In addition, we are mindful of the following:
If a defendant was sentenced for a single conviction at a prior judicial proceeding, that conviction is counted in the calculation of a defendant’s [PRS]. If a defendant was sentenced for multiple convictions at a single sentencing proceeding, the most serious offense is included in the [PRS] calculation, as is any other offense for which the defendant received consecutive sentences. Prior convictions for which the trial court ordered the sentences to run concurrently with the most serious offense at a single judicial sentencing proceeding are not included in the calculation of the [PRS].
Id. (citations omitted). The guidelines do not impose any restriction on the
computation of a PRS based on convictions arising from separate judicial
proceedings. See Commonwealth v. Janda, 14 A.3d 147, 165 (Pa. Super.
2011).
Our sentencing guidelines provide that, for defendants who have out-
of-state convictions, those offenses are to be scored as “a conviction for the
current equivalent Pennsylvania offense.” 204 Pa. Code § 303.8(f)(1).
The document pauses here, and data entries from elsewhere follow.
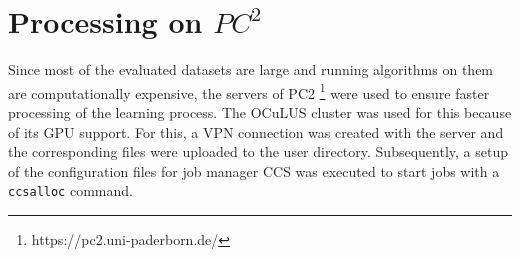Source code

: \section{Processing on $PC^2$}
\label{sec:processing_on_pc2}
%
Since most of the evaluated datasets are large and running algorithms on them are computationally expensive, the servers of \ac{PC2} \footnote{https://pc2.uni-paderborn.de/} were used to ensure faster processing of the learning process.
The \ac{OCuLUS} cluster was used for this because of its GPU support.
For this, a \ac{VPN} connection was created with the server and the corresponding files were uploaded to the user directory.
Subsequently, a setup of the configuration files for job manager CCS was executed to start jobs with a \texttt{ccsalloc} command.
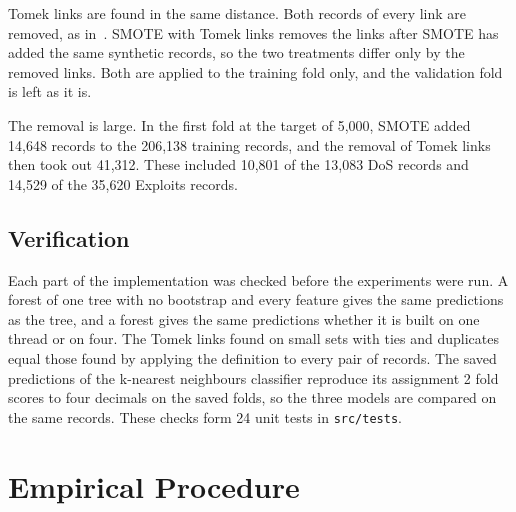 \documentclass[conference,10pt]{IEEEtran}
\begin{document}
Tomek links are found in the same distance. Both records of every link are removed, as
in~\cite{batista2004study}. SMOTE with Tomek links removes the links after
SMOTE has added the same synthetic records, so the two treatments differ only
by the removed links. Both are applied to the training fold only, and the
validation fold is left as it is.

The removal is large. In the first fold at the target of 5,000, SMOTE added
14,648 records to the 206,138 training records, and the removal of Tomek
links then took out 41,312. These included 10,801 of the 13,083 DoS records
and 14,529 of the 35,620 Exploits records.

\subsection{Verification}
\label{subsec:impl_verification}

Each part of the implementation was checked before the experiments were
run. A forest of one tree with no bootstrap and every feature gives the
same predictions as the tree, and a forest gives the same predictions
whether it is built on one thread or on four. The Tomek links found on
small sets with ties and duplicates equal those found by applying the
definition to every pair of records. The saved predictions of the
k-nearest neighbours classifier reproduce its assignment 2 fold scores to
four decimals on the saved folds, so the three models are compared on the
same records. These checks form 24 unit tests in \texttt{src/tests}.

\section{Empirical Procedure}
\label{sec:empirical}
\end{document}
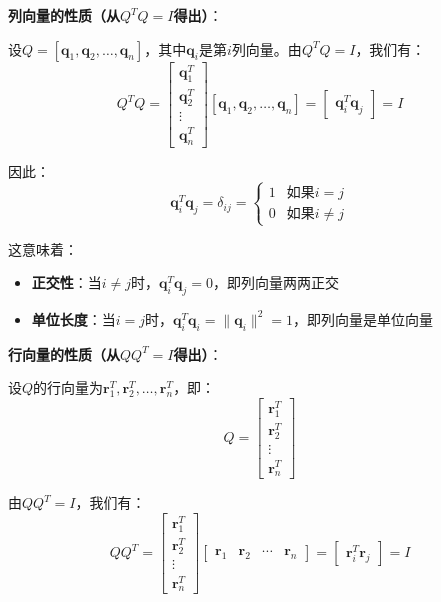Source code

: \documentclass[12pt,a4paper]{article}
\begin{document}
\textbf{列向量的性质（从$Q^T Q = I$得出）}：

设$Q = [\bm{q}_1, \bm{q}_2, \ldots, \bm{q}_n]$，其中$\bm{q}_i$是第$i$列向量。由$Q^T Q = I$，我们有：
\begin{equation}
Q^T Q = \begin{bmatrix} \bm{q}_1^T \\ \bm{q}_2^T \\ \vdots \\ \bm{q}_n^T \end{bmatrix} [\bm{q}_1, \bm{q}_2, \ldots, \bm{q}_n] = \begin{bmatrix} \bm{q}_i^T \bm{q}_j \end{bmatrix} = I
\end{equation}

因此：
\begin{equation}
\bm{q}_i^T \bm{q}_j = \delta_{ij} = \begin{cases} 1 & \text{如果} i = j \\ 0 & \text{如果} i \neq j \end{cases}
\end{equation}

这意味着：
\begin{itemize}
\item \textbf{正交性}：当$i \neq j$时，$\bm{q}_i^T \bm{q}_j = 0$，即列向量两两正交
\item \textbf{单位长度}：当$i = j$时，$\bm{q}_i^T \bm{q}_i = \|\bm{q}_i\|^2 = 1$，即列向量是单位向量
\end{itemize}

\textbf{行向量的性质（从$Q Q^T = I$得出）}：

设$Q$的行向量为$\bm{r}_1^T, \bm{r}_2^T, \ldots, \bm{r}_n^T$，即：
\begin{equation}
Q = \begin{bmatrix} \bm{r}_1^T \\ \bm{r}_2^T \\ \vdots \\ \bm{r}_n^T \end{bmatrix}
\end{equation}

由$Q Q^T = I$，我们有：
\begin{equation}
Q Q^T = \begin{bmatrix} \bm{r}_1^T \\ \bm{r}_2^T \\ \vdots \\ \bm{r}_n^T \end{bmatrix} \begin{bmatrix} \bm{r}_1 & \bm{r}_2 & \cdots & \bm{r}_n \end{bmatrix} = \begin{bmatrix} \bm{r}_i^T \bm{r}_j \end{bmatrix} = I
\end{equation}
\end{document}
In
addition, we observe:
… [When] determining the Pennsylvania equivalent statute for a prior, out-of-state conviction for [PRS] purposes, courts must identify the elements of the foreign conviction and on that basis alone, identify the Pennsylvania statute that is substantially identical in nature and definition to the out-of-state offense. [Therefore,] we must compare the elements of the foreign offense in terms of classification of the conduct proscribed, its definition of the offense, and the requirements for culpability to determine the Pennsylvania equivalent offense.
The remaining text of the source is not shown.